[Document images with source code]

>>

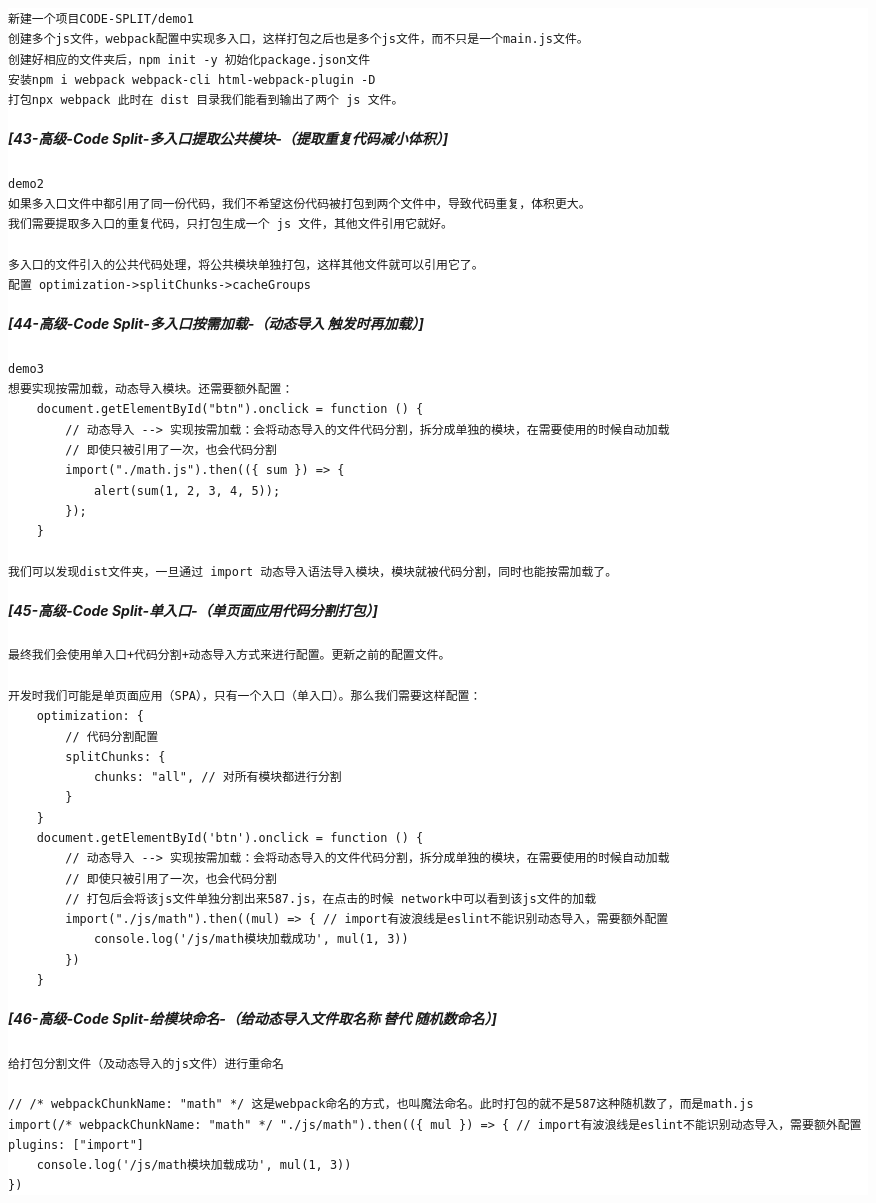     新建一个项目CODE-SPLIT/demo1
    创建多个js文件，webpack配置中实现多入口，这样打包之后也是多个js文件，而不只是一个main.js文件。
    创建好相应的文件夹后，npm init -y 初始化package.json文件
    安装npm i webpack webpack-cli html-webpack-plugin -D
    打包npx webpack 此时在 dist 目录我们能看到输出了两个 js 文件。


##### [43-高级-Code Split-多入口提取公共模块-（提取重复代码减小体积）]
    demo2
    如果多入口文件中都引用了同一份代码，我们不希望这份代码被打包到两个文件中，导致代码重复，体积更大。
    我们需要提取多入口的重复代码，只打包生成一个 js 文件，其他文件引用它就好。

    多入口的文件引入的公共代码处理，将公共模块单独打包，这样其他文件就可以引用它了。
    配置 optimization->splitChunks->cacheGroups

##### [44-高级-Code Split-多入口按需加载-（动态导入 触发时再加载）]
    demo3
    想要实现按需加载，动态导入模块。还需要额外配置：
        document.getElementById("btn").onclick = function () {
            // 动态导入 --> 实现按需加载：会将动态导入的文件代码分割，拆分成单独的模块，在需要使用的时候自动加载
            // 即使只被引用了一次，也会代码分割
            import("./math.js").then(({ sum }) => {
                alert(sum(1, 2, 3, 4, 5));
            });
        }
    
    我们可以发现dist文件夹，一旦通过 import 动态导入语法导入模块，模块就被代码分割，同时也能按需加载了。

##### [45-高级-Code Split-单入口-（单页面应用代码分割打包）]
    最终我们会使用单入口+代码分割+动态导入方式来进行配置。更新之前的配置文件。

    开发时我们可能是单页面应用（SPA），只有一个入口（单入口）。那么我们需要这样配置：
        optimization: {
            // 代码分割配置
            splitChunks: {
                chunks: "all", // 对所有模块都进行分割
            }
        }
        document.getElementById('btn').onclick = function () {
            // 动态导入 --> 实现按需加载：会将动态导入的文件代码分割，拆分成单独的模块，在需要使用的时候自动加载
            // 即使只被引用了一次，也会代码分割
            // 打包后会将该js文件单独分割出来587.js，在点击的时候 network中可以看到该js文件的加载
            import("./js/math").then((mul) => { // import有波浪线是eslint不能识别动态导入，需要额外配置
                console.log('/js/math模块加载成功', mul(1, 3))
            })
        }

##### [46-高级-Code Split-给模块命名-（给动态导入文件取名称 替代 随机数命名）]
    给打包分割文件（及动态导入的js文件）进行重命名

    // /* webpackChunkName: "math" */ 这是webpack命名的方式，也叫魔法命名。此时打包的就不是587这种随机数了，而是math.js
    import(/* webpackChunkName: "math" */ "./js/math").then(({ mul }) => { // import有波浪线是eslint不能识别动态导入，需要额外配置plugins: ["import"]
        console.log('/js/math模块加载成功', mul(1, 3))
    })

<<

Repeat the records above exactly, leaving out any pictures they contain.

Your response —
     新建一个项目CODE-SPLIT/demo1
    创建多个js文件，webpack配置中实现多入口，这样打包之后也是多个js文件，而不只是一个main.js文件。
    创建好相应的文件夹后，npm init -y 初始化package.json文件
    安装npm i webpack webpack-cli html-webpack-plugin -D
    打包npx webpack 此时在 dist 目录我们能看到输出了两个 js 文件。


##### [43-高级-Code Split-多入口提取公共模块-（提取重复代码减小体积）]
    demo2
    如果多入口文件中都引用了同一份代码，我们不希望这份代码被打包到两个文件中，导致代码重复，体积更大。
    我们需要提取多入口的重复代码，只打包生成一个 js 文件，其他文件引用它就好。

    多入口的文件引入的公共代码处理，将公共模块单独打包，这样其他文件就可以引用它了。
    配置 optimization->splitChunks->cacheGroups

##### [44-高级-Code Split-多入口按需加载-（动态导入 触发时再加载）]
    demo3
    想要实现按需加载，动态导入模块。还需要额外配置：
        document.getElementById("btn").onclick = function () {
            // 动态导入 --> 实现按需加载：会将动态导入的文件代码分割，拆分成单独的模块，在需要使用的时候自动加载
            // 即使只被引用了一次，也会代码分割
            import("./math.js").then(({ sum }) => {
                alert(sum(1, 2, 3, 4, 5));
            });
        }
    
    我们可以发现dist文件夹，一旦通过 import 动态导入语法导入模块，模块就被代码分割，同时也能按需加载了。

##### [45-高级-Code Split-单入口-（单页面应用代码分割打包）]
    最终我们会使用单入口+代码分割+动态导入方式来进行配置。更新之前的配置文件。

    开发时我们可能是单页面应用（SPA），只有一个入口（单入口）。那么我们需要这样配置：
        optimization: {
            // 代码分割配置
            splitChunks: {
                chunks: "all", // 对所有模块都进行分割
            }
        }
        document.getElementById('btn').onclick = function () {
            // 动态导入 --> 实现按需加载：会将动态导入的文件代码分割，拆分成单独的模块，在需要使用的时候自动加载
            // 即使只被引用了一次，也会代码分割
            // 打包后会将该js文件单独分割出来587.js，在点击的时候 network中可以看到该js文件的加载
            import("./js/math").then((mul) => { // import有波浪线是eslint不能识别动态导入，需要额外配置
                console.log('/js/math模块加载成功', mul(1, 3))
            })
        }

##### [46-高级-Code Split-给模块命名-（给动态导入文件取名称 替代 随机数命名）]
    给打包分割文件（及动态导入的js文件）进行重命名

    // /* webpackChunkName: "math" */ 这是webpack命名的方式，也叫魔法命名。此时打包的就不是587这种随机数了，而是math.js
    import(/* webpackChunkName: "math" */ "./js/math").then(({ mul }) => { // import有波浪线是eslint不能识别动态导入，需要额外配置plugins: ["import"]
        console.log('/js/math模块加载成功', mul(1, 3))
    })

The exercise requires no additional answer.